MATERIAL PROVIDED.
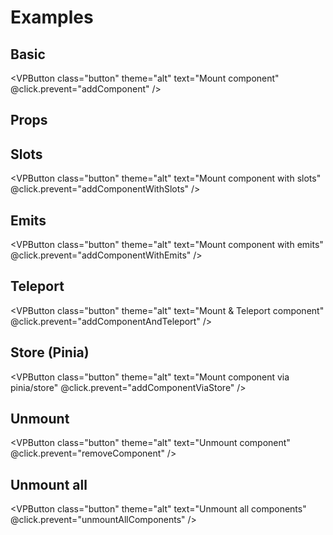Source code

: # Examples

## Basic
<VPButton class="button" theme="alt" text="Mount component" @click.prevent="addComponent" />

## Props
<div>
  <VPButton class="button" theme="alt" text="Mount component with props" @click.prevent="addComponentWithProps" />
  <VPButton class="button" theme="alt" text="Change props" style="margin-left: 1rem;" @click.prevent="changeProps" />
</div>

## Slots
<VPButton class="button" theme="alt" text="Mount component with slots" @click.prevent="addComponentWithSlots" />

## Emits
<VPButton class="button" theme="alt" text="Mount component with emits" @click.prevent="addComponentWithEmits" />

## Teleport
<VPButton class="button" theme="alt" text="Mount & Teleport component" @click.prevent="addComponentAndTeleport" />

## Store (Pinia)
<VPButton class="button" theme="alt" text="Mount component via pinia/store" @click.prevent="addComponentViaStore" />

## Unmount
<VPButton class="button" theme="alt" text="Unmount component" @click.prevent="removeComponent" />

## Unmount all
<VPButton class="button" theme="alt" text="Unmount all components" @click.prevent="unmountAllComponents" />

<script setup lang="ts">
import { ref, onMounted, reactive, readonly, h } from 'vue';
import { mountComponent, unmountComponent, unmountAllComponents, type MountedComponentInstance } from '../../dist/index';
import Modal from '../components/modal.vue';
import DefaultSlotComponent from '../components/modal-slots/default.vue';
import HeaderSlotComponent from '../components/modal-slots/header.vue';
import { VPButton } from 'vitepress/theme';
import { useExampleStore } from '../.vitepress/theme/store.ts';

// NOTE: Saving a component to a ref, won't remove it from the DOM if the ref is changed!
const currentComponent = ref<MountedComponentInstance | null>(null);
const message = ref('I am a Modal with Props!');

const { addComponentViaStore } = useExampleStore();

function addComponent() {
  currentComponent.value = mountComponent(Modal);
}

function addComponentWithProps() {
  currentComponent.value = mountComponent({
    component: Modal,
    props: {
      message
    }
  });
}

function changeProps() {
  message.value = (Math.random() + 1).toString(36).substring(7);
}

const title = ref('I am the header slot!');

function addComponentWithSlots() {
  currentComponent.value = mountComponent({
	component: Modal,
	slots: [
		DefaultSlotComponent, // This will always be assigned to the DEFAULT Slot
		{
			slotName: 'header',
			component: HeaderSlotComponent,
			props: {
				title
			}
		}
	]
  });
}

function addComponentWithEmits() {
	currentComponent.value = mountComponent({
		component: Modal,
		props: {
			testEmit: true // show the confetti emit button - not needed for emits just for this Example
		},
		emits: {
			onExample() {
				alert('This works nicely!');
			}
		}
	})
}

function addComponentAndTeleport() {
  currentComponent.value = mountComponent({
    component: Modal,
    props: {
      message: 'I am teleported to <br />`.notifications`!'
    },
    target: '.notifications'
  });
}

function removeComponent() {
  // OPTION 1 - save the component in a ref and call destroy
  currentComponent.value?.destroy();

  // OPTION 2 - call unmountComponent seperately and pass over the mounted component id
  // unmountComponent(ADD_YOUR_COMPONENT_ID);
}

</script>

<style>
  .example-container {
    display: flex;
    flex-flow: column nowrap;
    gap: 12px;
    padding: 12px 0;
  }

  .button {
    text-align: left;
    width: max-content;
  }
</style>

AIM OF THE EXERCISE. Which lines in the records above contain the string "message"? Copy them.

RESPONSE AREA.
const message = ref('I am a Modal with Props!');
      message
  message.value = (Math.random() + 1).toString(36).substring(7);
      message: 'I am teleported to <br />`.notifications`!'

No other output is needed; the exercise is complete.